February 28th, 2008 · 2 Comments

Patrick DiCaprio

Matt Finkelstein and I recently participated in a somewhat unique auction. Here is the team we have so far.

Matt and I are joining a new high stakes league that is starting from scratch. The initial auction would take far too long to do in one day, so the commissioner decreed that we would start with the first 200 players from the ADP list and would auction them on Fantasy Auctioneer, doing as many as we could in a set amount of time. At a later date we will complete the auction.

Strategically this presented a somewhat nightmarish scenario from a planning perspective. There are many unknowns in this scenario: we didn’t know how the other players would react, or their experience level, or how many players would be auctioned. The only legitimate strategy here was to have no pre-conceived plan but merely to target players we like at reasonable prices and to remain supremely flexible and fluid.

One prime example was how closers were dealt with. Normally my tactic here is to slum for closers, and this was our intention. However even price enforcing bids were enough to snag the closers!

The league parameters are that each owner has two teams, one AL-only team and one NL-only team. Each league is treated separately for scoring purposes (traditional roto style) and then your overall result is summed. So, you might have 100 points in the AL and 120 in the NL and your overall total will be 220. It is that overall total that determines the champion.

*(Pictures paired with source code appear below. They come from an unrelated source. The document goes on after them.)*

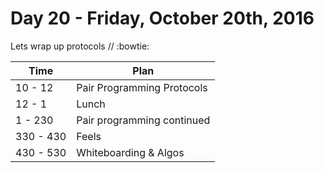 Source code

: # Day 20 - Friday, October 20th, 2016

Lets wrap up protocols // :bowtie:


Time        |   Plan   |
----------------|-------
10 - 12      | Pair Programming Protocols
12 - 1    | Lunch
1 - 230 | Pair programming continued
330 - 430 | Feels
430 - 530 | Whiteboarding & Algos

Where normally we would have zero after the first 100 players were auctioned, we ended up with:

Joe Nathan $23
Mariano Rivera $21
Jose Valverde $20

I can preach about the lack of value as a parameter for the top of the pyramid, but that is only true when prices are not ridiculously low! My theory is that one should not quibble with one or two dollars when going for players at the top of the pyramid. In that vein we snagged David Wright at $36 and Miguel Cabrera at $38. Whether they will have “value” is irrelevant in my opinion.

Not so with the closers however. Saves are a double point category and the fact that all closers auctioned went for under $25 was a boon to the owners that got them. The closer slumming tactic is a strong one where there are many closer kept or where the non-risky closer go for their typical price.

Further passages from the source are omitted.